- **EXERCISE DETAILS**: What is needed is an exact copy of all the entries.
------------------------------------------------
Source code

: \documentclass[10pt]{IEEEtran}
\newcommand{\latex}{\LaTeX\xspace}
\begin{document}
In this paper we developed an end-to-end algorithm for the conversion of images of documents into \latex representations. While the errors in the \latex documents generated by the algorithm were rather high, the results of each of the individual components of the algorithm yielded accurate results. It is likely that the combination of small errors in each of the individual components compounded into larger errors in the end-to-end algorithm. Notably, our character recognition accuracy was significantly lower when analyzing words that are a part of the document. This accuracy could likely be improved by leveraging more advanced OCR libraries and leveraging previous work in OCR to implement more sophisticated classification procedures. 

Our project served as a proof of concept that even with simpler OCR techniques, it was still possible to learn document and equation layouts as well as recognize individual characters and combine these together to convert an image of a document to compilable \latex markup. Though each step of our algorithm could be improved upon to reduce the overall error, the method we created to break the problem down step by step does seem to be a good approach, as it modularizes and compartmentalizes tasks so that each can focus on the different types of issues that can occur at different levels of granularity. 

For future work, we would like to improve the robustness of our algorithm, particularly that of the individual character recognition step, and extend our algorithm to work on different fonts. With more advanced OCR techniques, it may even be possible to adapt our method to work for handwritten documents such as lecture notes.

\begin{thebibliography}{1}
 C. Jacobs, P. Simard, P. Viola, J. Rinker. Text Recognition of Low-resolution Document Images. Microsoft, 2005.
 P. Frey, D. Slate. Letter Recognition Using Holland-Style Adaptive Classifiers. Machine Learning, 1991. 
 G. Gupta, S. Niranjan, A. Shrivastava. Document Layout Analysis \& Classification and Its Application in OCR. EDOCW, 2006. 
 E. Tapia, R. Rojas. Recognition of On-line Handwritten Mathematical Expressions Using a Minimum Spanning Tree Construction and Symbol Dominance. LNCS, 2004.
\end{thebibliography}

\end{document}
------------------------------------------------
- **EXPECTED ANSWER**:
Source code

: \documentclass[10pt]{IEEEtran}
\newcommand{\latex}{\LaTeX\xspace}
\begin{document}
In this paper we developed an end-to-end algorithm for the conversion of images of documents into \latex representations. While the errors in the \latex documents generated by the algorithm were rather high, the results of each of the individual components of the algorithm yielded accurate results. It is likely that the combination of small errors in each of the individual components compounded into larger errors in the end-to-end algorithm. Notably, our character recognition accuracy was significantly lower when analyzing words that are a part of the document. This accuracy could likely be improved by leveraging more advanced OCR libraries and leveraging previous work in OCR to implement more sophisticated classification procedures. 

Our project served as a proof of concept that even with simpler OCR techniques, it was still possible to learn document and equation layouts as well as recognize individual characters and combine these together to convert an image of a document to compilable \latex markup. Though each step of our algorithm could be improved upon to reduce the overall error, the method we created to break the problem down step by step does seem to be a good approach, as it modularizes and compartmentalizes tasks so that each can focus on the different types of issues that can occur at different levels of granularity. 

For future work, we would like to improve the robustness of our algorithm, particularly that of the individual character recognition step, and extend our algorithm to work on different fonts. With more advanced OCR techniques, it may even be possible to adapt our method to work for handwritten documents such as lecture notes.

\begin{thebibliography}{1}
 C. Jacobs, P. Simard, P. Viola, J. Rinker. Text Recognition of Low-resolution Document Images. Microsoft, 2005.
 P. Frey, D. Slate. Letter Recognition Using Holland-Style Adaptive Classifiers. Machine Learning, 1991. 
 G. Gupta, S. Niranjan, A. Shrivastava. Document Layout Analysis \& Classification and Its Application in OCR. EDOCW, 2006. 
 E. Tapia, R. Rojas. Recognition of On-line Handwritten Mathematical Expressions Using a Minimum Spanning Tree Construction and Symbol Dominance. LNCS, 2004.
\end{thebibliography}

\end{document}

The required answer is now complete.